Au fil de votre carrière, votre enseignement et vos recherches ont majoritairement été axés sur «l’engagement pour la paix et sur les mouvements pacifistes au XXe siècle sous l’angle de la participation citoyenne». Dites-nous ce qui vous a motivé à creuser cet angle, ma foi, fort intéressant?
«C’est au doctorat que l’histoire de la paix s’est offerte à moi, par un heureux hasard.»
«J’ai entamé ma thèse autour d’un enjeu plus technique des relations internationales qui touche aussi à la paix, soit le concept de sécurité collective. Je me suis retrouvé un jour à la bibliothèque d’histoire contemporaine de l’Université Paris Nanterre. En attendant qu’on me transmette un livre, je me suis mis à consulter un vieux fichier index contenant des titres publiés durant la Première Guerre mondiale. J’y ai découvert des centaines de publications touchant à un sujet inusité, soit la façon dont, pendant la guerre, des citoyens envisageaient la paix à venir.»
«Après quelques jours d’intense (mais vraiment intense) réflexion, j’ai choisi de changer de sujet de thèse et d’étudier désormais comment les gens ordinaires pensaient la paix au cœur même du plus grand conflit que l’humanité avait connu alors.»
«Depuis ce moment, l’histoire de la paix a occupé l’essentiel de mon temps de recherche et une partie de mon enseignement.»
Le 25 avril, votre ouvrage La Paix, malgré tout: Un siècle de réflexions et d’actions contre la guerre, avec une préface signée par Jacques Beauchamp – animateur à ICI Radio-Canada –, est paru dans une collection qu’on apprécie particulièrement, «Aujourd’hui l’histoire avec», aux éditions du Septentrion. À travers ce livre, vous proposez d’aller à contre-courant de l’histoire, car au lieu de parler de violence et de guerres, vous mettez plutôt l’accent sur la quête de la paix. Allelulia! Parlez-nous de votre désir d’écrire ce livre et des thématiques qui y sont abordées.
«J’ai eu la chance de participer à une trentaine d’émissions d’Aujourd’hui l’histoire. Quand on m’a proposé de coucher sur papier une dizaine de ces émissions, il m’a semblé naturel d’exploiter l’orientation de plus en plus nette qu’avaient prises mes interventions, c’est-à-dire autour de l’histoire de la paix – un sujet qui est rarement abordé dans l’espace public.»
«Dans cet ouvrage axé sur la paix dans les relations internationales – je ne parle pas des guerres civiles, par exemple – mon objectif est de montrer à quel point le XXe siècle, pourtant le plus violent des siècles, est aussi celui où la paix a été un formidable objet de réflexions et mobilisation.»

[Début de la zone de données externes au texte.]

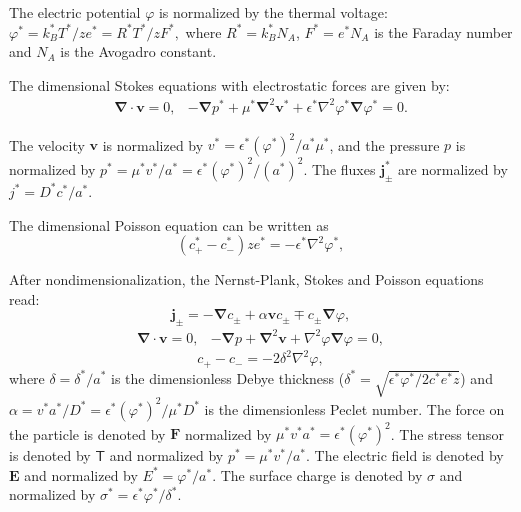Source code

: \documentclass[10pt]{ijnam}
\newcommand\eps \epsilon
\newcommand\Laplacian{\nabla^2}
\newcommand\bnabla{\boldsymbol{\nabla}}
\newcommand\bLaplacian{\boldsymbol{\nabla}^2}
\newcommand\bv{\boldsymbol{v}}
\newcommand\bE{\boldsymbol{E}}
\newcommand\bj{\boldsymbol{j}}
\newcommand\bF{\boldsymbol{F}}
\newcommand\tT{\mathsf{T}}
\begin{document}
The electric potential $\varphi$ is normalized by the thermal voltage:
$\varphi^* = {k_B^* T^*}/{z e^*} = {R^* T^*}/{z F^*},$
where $R^* = k_B^* N_A$, $F^* = e^* N_A$ is the Faraday number and $N_A$ is the Avogadro constant.

The dimensional Stokes equations with electrostatic forces are given by:
\begin{equation} \begin{array}{cc}
\bnabla \cdot \bv = 0, &
-\bnabla p^* + \mu^* \bLaplacian \bv^* + \eps^* \Laplacian \varphi^* 
\bnabla \varphi^* = 0.
\end{array}\end{equation}

The velocity $\bv$ is normalized by $v^* = {\eps^* (\varphi^*)^2}/{a^* \mu^*}$,
and the pressure $p$ is normalized by $p^* = {\mu^* v^*}/{a^*} = {\eps^* (\varphi^*)^2}/{(a^*)^2}$.
The fluxes $\bj^*_\pm$ are normalized by $j^* = {D^* c^*}/{a^*}$.

The dimensional Poisson equation can be written as
\begin{equation}
(c^*_+ - c^*_-) z e^* = -\eps^* \Laplacian \varphi^*,
\end{equation}

After nondimensionalization, the Nernst-Plank, Stokes and Poisson equations read:
\begin{equation} \label{eq:nernst}
\bj_\pm = 
-\bnabla c_\pm + \alpha \bv c_\pm \mp c_\pm \bnabla \varphi,
\end{equation}
\begin{equation} \label{eq:stokes}
\begin{array}{cc}
\bnabla \cdot \bv = 0, &
-\bnabla p + \bLaplacian \bv + \Laplacian \varphi \bnabla \varphi = 0, 
\end{array}
\end{equation}
\begin{equation} \label{eq:poisson}
c_+ - c_- = -2\delta^2 \Laplacian \varphi,
\end{equation}
where $\delta = {\delta^*}/{a^*}$ is the dimensionless Debye thickness 
($\delta^* = \sqrt{{\eps^* \varphi^*}/{2 c^* e^* z}}$) and 
$\alpha = {v^* a^*}/{D^*} = {\eps^* (\varphi^*)^2}/{\mu^* D^*}$ 
is the dimensionless Peclet number.
The force on the particle is denoted by $\bF$ normalized by $\mu^* v^* a^* = \eps^* (\varphi^*)^2$.
The stress tensor is denoted by $\tT$ and normalized by $p^* = \mu^* v^* / a^*$.
The electric field is denoted by $\bE$ and normalized by $E^* = \varphi^* / a^*$.
The surface charge is denoted by $\sigma$ and normalized by $\sigma^* = \eps^* \varphi^* / \delta^*$.
\end{document}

«La paix est une émotion, très forte, partagée par l’immense majorité des hommes et des femmes de la planète. C’est aussi une émotion vraie: je rejette l’accusation de naïveté que l’on accole à ceux et celles qui l’empoignent.»
«S’il est vrai que la recherche à tout prix de la paix n’est pas forcément une bonne chose, je ne condamnerai jamais les hommes et les femmes qui en font une valeur suprême.»

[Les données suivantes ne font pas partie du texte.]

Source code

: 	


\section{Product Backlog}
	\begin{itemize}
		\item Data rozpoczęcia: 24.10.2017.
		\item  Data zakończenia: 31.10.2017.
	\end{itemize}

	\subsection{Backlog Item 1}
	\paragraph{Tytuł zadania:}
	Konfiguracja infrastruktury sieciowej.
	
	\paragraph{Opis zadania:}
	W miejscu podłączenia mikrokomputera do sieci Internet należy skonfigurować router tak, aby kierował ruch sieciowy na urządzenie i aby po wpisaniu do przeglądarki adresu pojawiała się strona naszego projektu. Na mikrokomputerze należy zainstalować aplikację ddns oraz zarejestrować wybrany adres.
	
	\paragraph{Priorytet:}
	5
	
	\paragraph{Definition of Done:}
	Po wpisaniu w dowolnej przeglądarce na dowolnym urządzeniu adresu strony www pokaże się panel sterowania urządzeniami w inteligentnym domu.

Sans nécessairement nous offrir un cours d’histoire 101, quoiqu’on ne dirait pas non!, pourriez-vous nous expliquer brièvement les grandes lignes du désordre mondial de 1919 jusqu’à la Ligue internationale des femmes pour la paix et la liberté? Laissez-nous juste assez de surprises pour que nos lecteurs et lectrices aient l’envie d’en savoir plus en se procurant votre livre!
«Le premier chapitre de mon livre est un portrait, qui jette les bases du siècle à venir: quel était l’état du monde en 1919, alors que se terminait l’horrible conflit que l’on a tristement nommé, après coup, la Première Guerre mondiale? Les neuf autres chapitres sont autant d’instantanés de paix, de moments où, à partir d’un cas, il est possible de développer une vision plus large de l’époque et des préoccupations du temps.»
«Mon désir a aussi été de mêler réflexion et action: des chapitres parlent des gestes qui ont été posés par des hommes et des femmes de grand courage – de l’aide aux apatrides à l’action militante pour la paix pendant la guerre du Vietnam, en passant par le combat des féministes pour la paix; d’autres touchent à des symboles et images de paix; d’autres encore se concentrent sur la façon dont la paix (et la guerre) sont pensées.»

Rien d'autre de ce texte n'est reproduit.